## [What the exercise asks]
Taking each line of the records in turn, count those containing "subsequently" and report only the number.

= Beginning of Section =

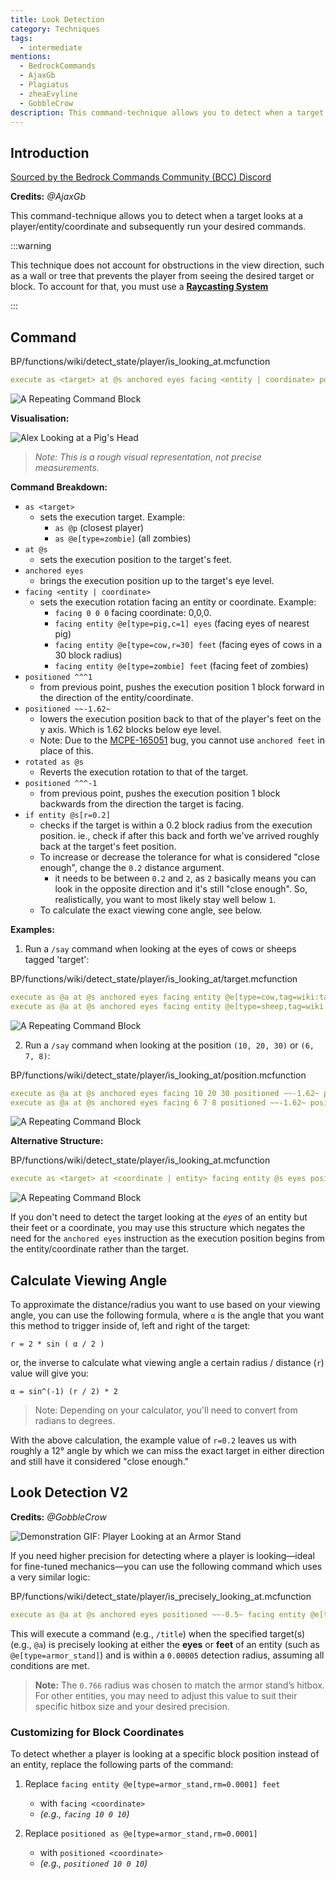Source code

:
 ```yaml
---
title: Look Detection
category: Techniques
tags:
  - intermediate
mentions:
  - BedrockCommands
  - AjaxGb
  - Plagiatus
  - zheaEvyline
  - GobbleCrow
description: This command-technique allows you to detect when a target looks at a player/entity/coordinate and subsequently run your desired commands.
---
```


## Introduction

[Sourced by the Bedrock Commands Community (BCC) Discord](https://bedrockcommands.org/)

**Credits:** *@AjaxGb*

This command-technique allows you to detect when a target looks at a player/entity/coordinate and subsequently run your desired commands.

:::warning

This technique does not account for obstructions in the view direction, such as a wall or tree that prevents the player from seeing the desired target or block. To account for that, you must use a **[Raycasting System](https://bedrockcommands.org/resources/raycasting)**

:::

## Command

<CodeHeader>BP/functions/wiki/detect_state/player/is_looking_at.mcfunction</CodeHeader>

```yaml
execute as <target> at @s anchored eyes facing <entity | coordinate> positioned ^^^1 positioned ~~-1.62~ rotated as @s positioned ^^^-1 if entity @s[r=0.2] run <command>

```
![A Repeating Command Block](/assets/images/commands/command-block-chain/1.png)

**Visualisation:**

![Alex Looking at a Pig's Head](/assets/images/commands/look-detection/visualisation.gif)

> *Note: This is a rough visual representation, not precise measurements.*

**Command Breakdown:**

- `as <target>`
  - sets the execution target. Example:
      - `as @p` (closest player)
      - `as @e[type=zombie]` (all zombies)
- `at @s`
  - sets the execution position to the target's feet.
- `anchored eyes`
  - brings the execution position up to the target's eye level.
- `facing <entity | coordinate>`
  - sets the execution rotation facing an entity or coordinate. Example:
      - `facing 0 0 0` facing coordinate: 0,0,0.
      - `facing entity @e[type=pig,c=1] eyes` (facing eyes of nearest pig)
      - `facing entity @e[type=cow,r=30] feet` (facing eyes of cows in a 30 block radius)
      - `facing entity @e[type=zombie] feet` (facing feet of zombies)
- `positioned ^^^1`
  - from previous point, pushes the execution position 1 block forward in the direction of the entity/coordinate.
- `positioned ~~-1.62~`
  - lowers the execution position back to that of the player's feet on the y axis. Which is 1.62 blocks below eye level.
  - Note: Due to the [MCPE-165051](https://bugs.mojang.com/browse/MCPE-165051) bug, you cannot use `anchored feet` in place of this.
- `rotated as @s`
  - Reverts the execution rotation to that of the target.
- `positioned ^^^-1`
  - from previous point, pushes the execution position 1 block backwards from the direction the target is facing.
- `if entity @s[r=0.2]`
  - checks if the target is within a 0.2 block radius from the execution position. ie., check if after this back and forth we've arrived roughly back at the target's feet position.
  - To increase or decrease the tolerance for what is considered "close enough", change the `0.2` distance argument.
      - it needs to be between `0.2` and `2`, as `2` basically means you can look in the opposite direction and it's still "close enough". So, realistically, you want to most likely stay well below `1`.
  - To calculate the exact viewing cone angle, see below.

**Examples:**

1. Run a `/say` command when looking at the eyes of cows or sheeps tagged 'target':

<CodeHeader>BP/functions/wiki/detect_state/player/is_looking_at/target.mcfunction</CodeHeader>

```yaml
execute as @a at @s anchored eyes facing entity @e[type=cow,tag=wiki:target] eyes positioned ~~-1.62~ positioned ^^^1 rotated as @s positioned ^^^-1 if entity @s[r=0.2] run say hello cow!
execute as @a at @s anchored eyes facing entity @e[type=sheep,tag=wiki:target] eyes positioned ~~-1.62~ positioned ^^^1 rotated as @s positioned ^^^-1 if entity @s[r=0.2] run say hello sheep!
```
![A Repeating Command Block](/assets/images/commands/command-block-chain/1.png)

2. Run a `/say` command when looking at the position `(10, 20, 30)` or `(6, 7, 8)`:

<CodeHeader>BP/functions/wiki/detect_state/player/is_looking_at/position.mcfunction</CodeHeader>

```yaml
execute as @a at @s anchored eyes facing 10 20 30 positioned ~~-1.62~ positioned ^^^1 rotated as @s positioned ^^^-1 if entity @s[r=0.2] run say hello block!
execute as @a at @s anchored eyes facing 6 7 8 positioned ~~-1.62~ positioned ^^^1 rotated as @s positioned ^^^-1 if entity @s[r=0.2] run say hello block!
```
![A Repeating Command Block](/assets/images/commands/command-block-chain/1.png)

**Alternative Structure:**

<CodeHeader>BP/functions/wiki/detect_state/player/is_looking_at.mcfunction</CodeHeader>

```yaml
execute as <target> at <coordinate | entity> facing entity @s eyes positioned as @s positioned ^^^1 rotated as @s positioned ^^^1 if entity @s[r=0.02] run <command>
```
![A Repeating Command Block](/assets/images/commands/command-block-chain/1.png)

If you don't need to detect the target looking at the *eyes* of an entity but their feet or a coordinate, you may use this structure which negates the need for the `anchored eyes` instruction as the execution position begins from the entity/coordinate rather than the target.

## Calculate Viewing Angle

To approximate the distance/radius you want to use based on your viewing angle, you can use the following formula, where `α` is the angle that you want this method to trigger inside of, left and right of the target:
```
r = 2 * sin ( α / 2 )
```

or, the inverse to calculate what viewing angle a certain radius / distance (`r`) value will give you:
```
α = sin^(-1) (r / 2) * 2
```
> Note: Depending on your calculator, you'll need to convert from radians to degrees.

With the above calculation, the example value of `r=0.2` leaves us with roughly a 12° angle by which we can miss the exact target in either direction and still have it considered "close enough."

## Look Detection V2

**Credits:** *@GobbleCrow*

![Demonstration GIF: Player Looking at an Armor Stand](/assets/images/commands/look-detection/v2-demo.gif)

If you need higher precision for detecting where a player is looking—ideal for fine-tuned mechanics—you can use the following command which uses a very similar logic:

<CodeHeader>BP/functions/wiki/detect_state/player/is_precisely_looking_at.mcfunction</CodeHeader>

```yaml
execute as @a at @s anchored eyes positioned ~~-0.5~ facing entity @e[type=armor_stand,rm=0.0001] feet positioned ^^^10 rotated as @s positioned ^^^10 facing entity @s eyes positioned as @s positioned ^^^-1 rotated as @s positioned ^^^-1 if entity @s[r=0.766] positioned as @s anchored eyes positioned as @e[type=armor_stand,rm=0.0001] anchored feet positioned ~~0.5~ positioned ^^^100000 facing entity @s eyes positioned as @s positioned ^^^10 rotated as @s positioned ^^^10 run title @s[r=0.00005] actionbar §aFound Armor Stand!
```

This will execute a command (e.g., `/title`) when the specified target(s) (e.g., `@a`) is precisely looking at either the **eyes** or **feet** of an entity (such as `@e[type=armor_stand]`) and is within a `0.00005` detection radius, assuming all conditions are met.

> **Note:** The `0.766` radius was chosen to match the armor stand’s hitbox. For other entities, you may need to adjust this value to suit their specific hitbox size and your desired precision.

### Customizing for Block Coordinates

To detect whether a player is looking at a specific block position instead of an entity, replace the following parts of the command:

1. Replace `facing entity @e[type=armor_stand,rm=0.0001] feet`
    - with `facing <coordinate>`
    - *(e.g., `facing 10 0 10`)*

2. Replace `positioned as @e[type=armor_stand,rm=0.0001]`
    - with `positioned <coordinate>`
    - *(e.g., `positioned 10 0 10`)*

= End of Section =

## [Result for this task]
2